The Importance of Pipeline Quality Gates and How to Implement Them

Key Takeaways

  • A quality gate is an enforced measure built into your pipeline that the software needs to meet before it can proceed to the next step
  • Security scans should be added as quality gates to your pipeline at the beginning of your project
  • While manual approval steps should be avoided, when needed, they should be built into the pipeline for improved accountability
  • While automated checks are preferred you should build manual overrides for each gate to address urgent issues

  

There is no doubt that CI/CD pipelines have become a vital part of the modern development ecosystem that allows teams to get fast feedback on the quality of the code before it gets deployed. At least that is the idea in principle.

The sad truth is that too often companies fail to fully utilize the fantastic opportunity that a CI/CD pipeline offers in being able to provide rapid test feedback and good quality control by failing to implement effective quality gates into their respective pipelines.

What is a Quality Gate and Why Do You Need Them?

A quality gate is an enforced measure built into your pipeline that the software needs to meet before it can proceed to the next step. This measure enforces certain rules and best practices that the code needs to adhere to prevent poor quality from creeping into the code.

It can also drive the adoption of test automation, as it requires testing to be executed in an automated manner across the pipeline.

This has a knock-on effect of reducing the need for manual regression testing in the development cycle driving rapid delivery across the project.

These quality gates are typically automated, to allow for the pipeline to self-monitor the quality of the code delivered.

Still, it is possible to place a manual verification step into a CI/CD pipeline to prevent accidental errors or ensure certain measures have been properly signed off.

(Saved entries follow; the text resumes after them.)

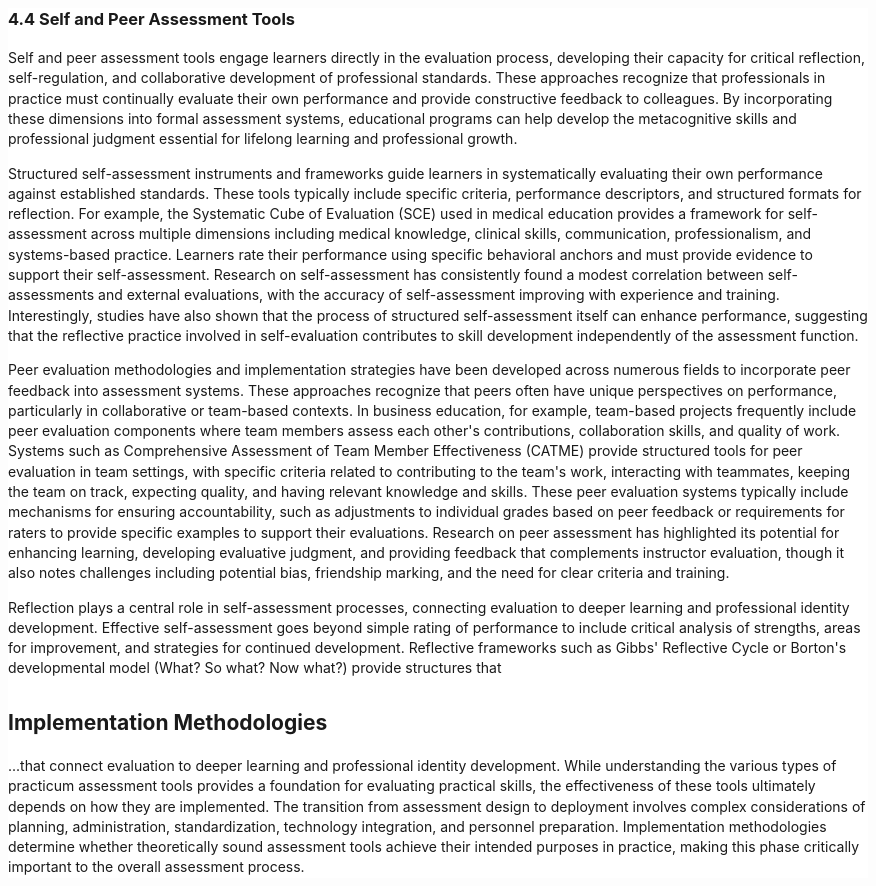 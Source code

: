 ### 4.4 Self and Peer Assessment Tools

Self and peer assessment tools engage learners directly in the evaluation process, developing their capacity for critical reflection, self-regulation, and collaborative development of professional standards. These approaches recognize that professionals in practice must continually evaluate their own performance and provide constructive feedback to colleagues. By incorporating these dimensions into formal assessment systems, educational programs can help develop the metacognitive skills and professional judgment essential for lifelong learning and professional growth.

Structured self-assessment instruments and frameworks guide learners in systematically evaluating their own performance against established standards. These tools typically include specific criteria, performance descriptors, and structured formats for reflection. For example, the Systematic Cube of Evaluation (SCE) used in medical education provides a framework for self-assessment across multiple dimensions including medical knowledge, clinical skills, communication, professionalism, and systems-based practice. Learners rate their performance using specific behavioral anchors and must provide evidence to support their self-assessment. Research on self-assessment has consistently found a modest correlation between self-assessments and external evaluations, with the accuracy of self-assessment improving with experience and training. Interestingly, studies have also shown that the process of structured self-assessment itself can enhance performance, suggesting that the reflective practice involved in self-evaluation contributes to skill development independently of the assessment function.

Peer evaluation methodologies and implementation strategies have been developed across numerous fields to incorporate peer feedback into assessment systems. These approaches recognize that peers often have unique perspectives on performance, particularly in collaborative or team-based contexts. In business education, for example, team-based projects frequently include peer evaluation components where team members assess each other's contributions, collaboration skills, and quality of work. Systems such as Comprehensive Assessment of Team Member Effectiveness (CATME) provide structured tools for peer evaluation in team settings, with specific criteria related to contributing to the team's work, interacting with teammates, keeping the team on track, expecting quality, and having relevant knowledge and skills. These peer evaluation systems typically include mechanisms for ensuring accountability, such as adjustments to individual grades based on peer feedback or requirements for raters to provide specific examples to support their evaluations. Research on peer assessment has highlighted its potential for enhancing learning, developing evaluative judgment, and providing feedback that complements instructor evaluation, though it also notes challenges including potential bias, friendship marking, and the need for clear criteria and training.

Reflection plays a central role in self-assessment processes, connecting evaluation to deeper learning and professional identity development. Effective self-assessment goes beyond simple rating of performance to include critical analysis of strengths, areas for improvement, and strategies for continued development. Reflective frameworks such as Gibbs' Reflective Cycle or Borton's developmental model (What? So what? Now what?) provide structures that

## Implementation Methodologies

...that connect evaluation to deeper learning and professional identity development. While understanding the various types of practicum assessment tools provides a foundation for evaluating practical skills, the effectiveness of these tools ultimately depends on how they are implemented. The transition from assessment design to deployment involves complex considerations of planning, administration, standardization, technology integration, and personnel preparation. Implementation methodologies determine whether theoretically sound assessment tools achieve their intended purposes in practice, making this phase critically important to the overall assessment process.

How a Typical Pipeline Looks with Quality Gates in Place

So, I’ve briefly explained the purpose of quality gates, but it perhaps makes more sense to describe how a quality gate will affect the structure of a pipeline and check for quality at the different stages of a project.

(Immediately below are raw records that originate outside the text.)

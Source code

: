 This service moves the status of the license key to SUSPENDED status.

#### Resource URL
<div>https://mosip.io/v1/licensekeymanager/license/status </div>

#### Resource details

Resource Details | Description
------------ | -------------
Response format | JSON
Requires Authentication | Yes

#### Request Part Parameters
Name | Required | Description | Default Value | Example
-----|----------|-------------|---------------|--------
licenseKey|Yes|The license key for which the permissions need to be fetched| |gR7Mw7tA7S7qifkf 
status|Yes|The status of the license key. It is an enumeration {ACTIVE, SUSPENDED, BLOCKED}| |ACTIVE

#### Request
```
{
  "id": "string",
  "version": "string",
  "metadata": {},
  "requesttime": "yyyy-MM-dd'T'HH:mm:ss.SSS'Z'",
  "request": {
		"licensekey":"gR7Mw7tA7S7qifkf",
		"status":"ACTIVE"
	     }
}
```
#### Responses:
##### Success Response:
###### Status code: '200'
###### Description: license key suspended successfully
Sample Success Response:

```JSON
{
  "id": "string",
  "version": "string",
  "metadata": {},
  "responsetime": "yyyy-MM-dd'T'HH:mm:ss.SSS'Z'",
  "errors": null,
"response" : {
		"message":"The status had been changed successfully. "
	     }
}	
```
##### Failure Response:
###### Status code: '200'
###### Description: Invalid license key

While pipelines will all be structured differently based on their purpose and the type of environments a team is working with, the following quality checks in a pipeline are helpful.

Stage 1 - Setup and Checkout:

The developer checks out the code. A setup file should be present to ensure that the environment is then built to be consistent for each developer. Part of this setup should include several linting standards that will also check that certain coding principles are been adhered to. This will prevent code from being deployed where it does not meet these appropriate linting standards.

Quality Check: Linting standards need to be met before the code build can be successful.

Stage 2 - Build:

Once a developer is ready to submit their code, the pipeline will take their code and build it in a container/mocked environment. This environment is where the unit tests will be run.

Stage 3 – Execute Unit Tests/CI Tests:

These tests include both the unit tests written by the developer for the modules under development and some broader component tests which will represent the execution across all the modules, but at a mocked level. These component tests are especially useful when developers have worked on different components of code in isolation and some additional automated tests are required to ensure correct interoperability between the modules.  

Quality Check: Check that the execution of unit tests meets pre-set criteria i.e., 100% successful completion of all tests with a 90% code coverage achieved at a unit testing level.

Stage 4 - Static Analysis:

The relevant static analysis scans and security scans are run against the code base to ensure that certain coding and security best practices have been adhered to.

Quality Check: Successful completion of scans with 100% code coverage.

Stage 5 - Environment readiness check

These are contract-level tests that will run to ensure that the test environment meets the required expectations of the deployment code. It could be something as simple as getting a successful response from certain dependent applications and databases, compliance or version checks of certain software and patches, to measuring existing server utilization to ensure it meets the requirements to be able to successfully run the new change before deployment.

Stage 6 - Deployment to Test Env:

It is only at this point that the code is deployed into an integrated test environment where it will exist against other unmocked modules (actual deployed code sitting outside of the current repos domain) that will run tests developed by the testing team to cover a wider range of unmocked integration tests and end-to-end tests.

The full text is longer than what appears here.